仮に一般市民がAEDを使用して、倒れている人を助けられなかった場合でも、相手を害する目的がなければ損害賠償責任を負うことはありません。そもそもAEDは除細動を行うべき状態でなければ通電できないように設計されているため、悪意や重過失の可能性は考えられにくいと言えるでしょう。
例えば看護師や教師、イベント主催者など…普段の仕事の内容や活動領域の性格からAEDの使用が予想される人は、一般市民とは違ったケースにあてはまります。ただし様々なケースが予想されるため、職種ごとに緊急事務管理の規定が適用されるかを検討する必要があります。また、AEDは使用条件がそろわなければ起動できない仕組みのため、過失が認められる可能性も低いでしょう。

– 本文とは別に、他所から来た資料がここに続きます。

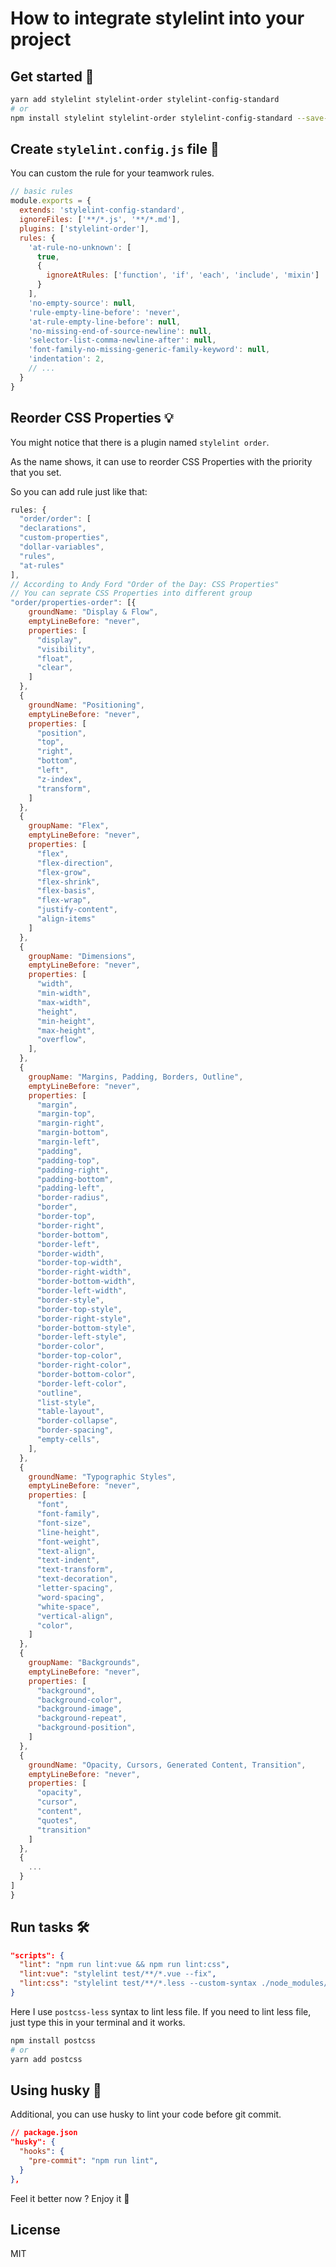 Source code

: # How to integrate stylelint into your project

## Get started 🚀

```bash
yarn add stylelint stylelint-order stylelint-config-standard
# or
npm install stylelint stylelint-order stylelint-config-standard --save-dev
```

## Create `stylelint.config.js` file 🌟

You can custom the rule for your teamwork rules.

```js
// basic rules
module.exports = {
  extends: 'stylelint-config-standard',
  ignoreFiles: ['**/*.js', '**/*.md'],
  plugins: ['stylelint-order'],
  rules: {
    'at-rule-no-unknown': [
      true,
      {
        ignoreAtRules: ['function', 'if', 'each', 'include', 'mixin']
      }
    ],
    'no-empty-source': null,
    'rule-empty-line-before': 'never',
    'at-rule-empty-line-before': null,
    'no-missing-end-of-source-newline': null,
    'selector-list-comma-newline-after': null,
    'font-family-no-missing-generic-family-keyword': null,
    'indentation': 2,
    // ...
  }
}
```

## Reorder CSS Properties 💡

You might notice that there is a plugin named `stylelint order`.

As the name shows, it can use to reorder CSS Properties with the priority that you set.

So you can add rule just like that:

```js
rules: {
  "order/order": [
  "declarations",
  "custom-properties",
  "dollar-variables",
  "rules",
  "at-rules"
],
// According to Andy Ford "Order of the Day: CSS Properties"
// You can seprate CSS Properties into different group
"order/properties-order": [{
    groundName: "Display & Flow",
    emptyLineBefore: "never",
    properties: [
      "display",
      "visibility",
      "float",
      "clear",
    ]
  },
  {
    groundName: "Positioning",
    emptyLineBefore: "never",
    properties: [
      "position",
      "top",
      "right",
      "bottom",
      "left",
      "z-index",
      "transform",
    ]
  },
  {
    groupName: "Flex",
    emptyLineBefore: "never",
    properties: [
      "flex",
      "flex-direction",
      "flex-grow",
      "flex-shrink",
      "flex-basis",
      "flex-wrap",
      "justify-content",
      "align-items"
    ]
  },
  {
    groupName: "Dimensions",
    emptyLineBefore: "never",
    properties: [
      "width",
      "min-width",
      "max-width",
      "height",
      "min-height",
      "max-height",
      "overflow",
    ],
  },
  {
    groupName: "Margins, Padding, Borders, Outline",
    emptyLineBefore: "never",
    properties: [
      "margin",
      "margin-top",
      "margin-right",
      "margin-bottom",
      "margin-left",
      "padding",
      "padding-top",
      "padding-right",
      "padding-bottom",
      "padding-left",
      "border-radius",
      "border",
      "border-top",
      "border-right",
      "border-bottom",
      "border-left",
      "border-width",
      "border-top-width",
      "border-right-width",
      "border-bottom-width",
      "border-left-width",
      "border-style",
      "border-top-style",
      "border-right-style",
      "border-bottom-style",
      "border-left-style",
      "border-color",
      "border-top-color",
      "border-right-color",
      "border-bottom-color",
      "border-left-color",
      "outline",
      "list-style",
      "table-layout",
      "border-collapse",
      "border-spacing",
      "empty-cells",
    ],
  },
  {
    groundName: "Typographic Styles",
    emptyLineBefore: "never",
    properties: [
      "font",
      "font-family",
      "font-size",
      "line-height",
      "font-weight",
      "text-align",
      "text-indent",
      "text-transform",
      "text-decoration",
      "letter-spacing",
      "word-spacing",
      "white-space",
      "vertical-align",
      "color",
    ]
  },
  {
    groupName: "Backgrounds",
    emptyLineBefore: "never",
    properties: [
      "background",
      "background-color",
      "background-image",
      "background-repeat",
      "background-position",
    ]
  },
  {
    groundName: "Opacity, Cursors, Generated Content, Transition",
    emptyLineBefore: "never",
    properties: [
      "opacity",
      "cursor",
      "content",
      "quotes",
      "transition"
    ]
  },
  {
    ...
  }
]
}
```

## Run tasks 🛠️

```json
"scripts": {
  "lint": "npm run lint:vue && npm run lint:css",
  "lint:vue": "stylelint test/**/*.vue --fix",
  "lint:css": "stylelint test/**/*.less --custom-syntax ./node_modules/postcss-less --fix"
}
```

Here I use `postcss-less` syntax to lint less file.
If you need to lint less file, just type this in your terminal and it works.

```bash
npm install postcss
# or
yarn add postcss
```

## Using husky 🐶 

Additional, you can use husky to lint your code before git commit.

```json
// package.json
"husky": {
  "hooks": {
    "pre-commit": "npm run lint",
  }
},
```

Feel it better now ? Enjoy it :tada:

## License

MIT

AEDを使用すべき場合に使用しなかったというケースには責任を問われる余地がありますが、使用して助けられなかった場合には、刑事責任を問われる可能性は低いと言えます。
また、勤務時間外にAEDを使用した場合には、職業に関係なく一般市民として扱われます。

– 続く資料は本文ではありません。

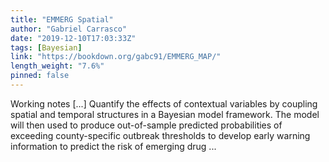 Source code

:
 ```yaml
---
title: "EMMERG Spatial"
author: "Gabriel Carrasco"
date: "2019-12-10T17:03:33Z"
tags: [Bayesian]
link: "https://bookdown.org/gabc91/EMMERG_MAP/"
length_weight: "7.6%"
pinned: false
---
```


Working notes [...] Quantify the effects of contextual variables by coupling spatial and temporal structures in a Bayesian model framework. The model will then used to produce out-of-sample predicted probabilities of exceeding county-specific outbreak thresholds to develop early warning information to predict the risk of emerging drug ...

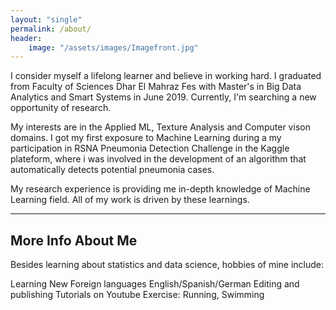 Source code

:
 ```yaml
---
layout: "single"
permalink: /about/
header:
    image: "/assets/images/Imagefront.jpg"
---
```


I consider myself a lifelong learner and believe in working hard. I graduated from Faculty of Sciences Dhar El Mahraz Fes with Master's in Big Data Analytics and Smart Systems in June 2019.
Currently, I'm searching a new opportunity of research.

My interests are in the Applied ML, Texture Analysis and Computer vison domains. I got my first exposure to Machine Learning during a my participation in RSNA Pneumonia Detection Challenge in the Kaggle plateform, where i was involved in the development of an algorithm that automatically detects potential pneumonia cases.

<!-- At FSDM, I worked on several research projects under the guidance of *Prof. Ahmed Drissi El Maliyani*. Recently one of our research papers is under review at WINCOM2019 conference in which we proposed a two-stream neural network architecture for texture descrimination. -->

My research experience is providing me in-depth knowledge of Machine Learning field. All of my work is driven by these learnings.

-------

## More Info About Me

Besides learning about statistics and data science, hobbies of mine include:

Learning New Foreign languages English/Spanish/German
Editing and publishing Tutorials on Youtube
Exercise: Running, Swimming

職業や知識などは十人十色ですが、誰にだって誰かの緊急事態に遭遇する可能性はあります。AEDは使用するべき状態ではないと起動できない仕組みになっていますから、もしも緊急事態に遭遇したら、臆せず近場のAEDを使用しましょう。一般人ならまず過失に問われる心配はありません。AEDはボタンを押せば音声ガイダンスに従うだけで操作できますから、初めてAEDに触れるという人でも問題ありません。
最も避けるべきなのは、AEDに尻込みして助けられたかもしれない命を助けられないことです。倒れている人を発見したら、責任などは気にせずすぐに119番通報をし、胸骨圧迫やAEDの使用を心がけましょう。